Instructions to follow:
For the records below, report how many lines include "ShardingSphere", with no accompanying text.

Records supplied:

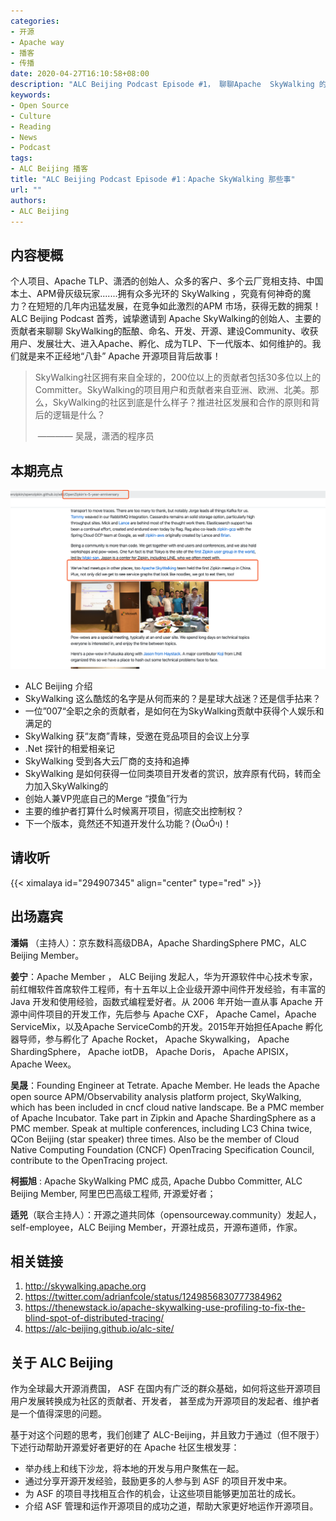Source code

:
 ```yaml
---
categories:
- 开源
- Apache way
- 播客
- 传播
date: 2020-04-27T16:10:58+08:00
description: "ALC Beijing Podcast Episode #1， 聊聊Apache  SkyWalking 的故事！是幸运还是坚持？是技术实力过硬？还是人缘杠杆？Apache TLP 是如何炼成的？这些你都需要了解一下。"
keywords:
- Open Source
- Culture
- Reading
- News
- Podcast
tags:
- ALC Beijing 播客
title: "ALC Beijing Podcast Episode #1：Apache SkyWalking 那些事"
url: ""
authors:
- ALC Beijing
---
```


## 内容梗概

个人项目、Apache TLP、潇洒的创始人、众多的客户、多个云厂竞相支持、中国本土、APM骨灰级玩家.......拥有众多光环的 SkyWalking ，究竟有何神奇的魔力？在短短的几年内迅猛发展，在竞争如此激烈的APM 市场，获得无数的拥泵！ ALC Beijing Podcast 首秀，诚挚邀请到 Apache SkyWalking的创始人、主要的贡献者来聊聊 SkyWalking的酝酿、命名、开发、开源、建设Community、收获用户、发展壮大、进入Apache、孵化、成为TLP、下一代版本、如何维护的。我们就是来不正经地“八卦” Apache 开源项目背后故事！

>  SkyWalking社区拥有来自全球的，200位以上的贡献者包括30多位以上的 Committer。SkyWalking的项目用户和贡献者来自亚洲、欧洲、北美。那么，SkyWalking的社区到底是什么样子？推进社区发展和合作的原则和背后的逻辑是什么？
>
> ​              ———— 吴晟，潇洒的程序员

## 本期亮点

![](../../images/Podcast/openzipkin-and-skywalking.png)

* ALC Beijing 介绍
* SkyWalking 这么酷炫的名字是从何而来的？是星球大战迷？还是信手拈来？
* 一位”007“全职之余的贡献者，是如何在为SkyWalking贡献中获得个人娱乐和满足的
* SkyWalking 获“友商”青睐，受邀在竞品项目的会议上分享
* .Net 探针的相爱相亲记
* SkyWalking 受到各大云厂商的支持和追捧
* SkyWalking 是如何获得一位同类项目开发者的赏识，放弃原有代码，转而全力加入SkyWalking的
* 创始人兼VP兜底自己的Merge “摸鱼”行为
* 主要的维护者打算什么时候离开项目，彻底交出控制权？
* 下一个版本，竟然还不知道开发什么功能？(ÒωÓױ)！

## 请收听

{{< ximalaya id="294907345" align="center" type="red" >}}

## 出场嘉宾

**潘娟** （主持人）：京东数科高级DBA，Apache ShardingSphere PMC，ALC Beijing Member。

**姜宁**：Apache Member ， ALC Beijing 发起人，华为开源软件中心技术专家，前红帽软件首席软件工程师，有十五年以上企业级开源中间件开发经验，有丰富的 Java 开发和使用经验，函数式编程爱好者。从 2006 年开始一直从事 Apache 开源中间件项目的开发工作，先后参与 Apache CXF， Apache Camel，Apache ServiceMix，以及Apache ServiceComb的开发。2015年开始担任Apache 孵化器导师，参与孵化了 Apache Rocket， Apache Skywalking， Apache ShardingSphere， Apache iotDB， Apache Doris， Apache APISIX， Apache Weex。

**吴晟**：Founding Engineer at Tetrate. Apache Member. He leads the Apache open source APM/Observability analysis platform project, SkyWalking, which has been included in cncf cloud native landscape. Be a PMC member of Apache Incubator. Take part in Zipkin and Apache ShardingSphere as a PMC member. Speak at multiple conferences, including LC3 China twice, QCon Beijing (star speaker) three times. Also be the member of Cloud Native Computing Foundation (CNCF) OpenTracing Specification Council, contribute to the OpenTracing project.

**柯振旭** : Apache SkyWalking PMC 成员, Apache Dubbo Committer, ALC Beijing Member, 阿里巴巴高级工程师, 开源爱好者；

**适兕**（联合主持人）：开源之道共同体（opensourceway.community）发起人，self-employee，ALC Beijing Member，开源社成员，开源布道师，作家。

## 相关链接

1. http://skywalking.apache.org
2. https://twitter.com/adrianfcole/status/1249856830777384962
3. https://thenewstack.io/apache-skywalking-use-profiling-to-fix-the-blind-spot-of-distributed-tracing/
4. https://alc-beijing.github.io/alc-site/

## 关于 ALC Beijing

作为全球最大开源消费国， ASF 在国内有广泛的群众基础，如何将这些开源项目用户发展转换成为社区的贡献者、开发者， 甚至成为开源项目的发起者、维护者是一个值得深思的问题。

基于对这个问题的思考，我们创建了 ALC-Beijing，并且致力于通过（但不限于）下述行动帮助开源爱好者更好的在 Apache 社区生根发芽：

- 举办线上和线下沙龙，将本地的开发与用户聚焦在一起。
- 通过分享开源开发经验，鼓励更多的人参与到 ASF 的项目开发中来。
- 为 ASF 的项目寻找相互合作的机会，让这些项目能够更加茁壮的成长。
- 介绍 ASF 管理和运作开源项目的成功之道，帮助大家更好地运作开源项目。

Exercise solution:
3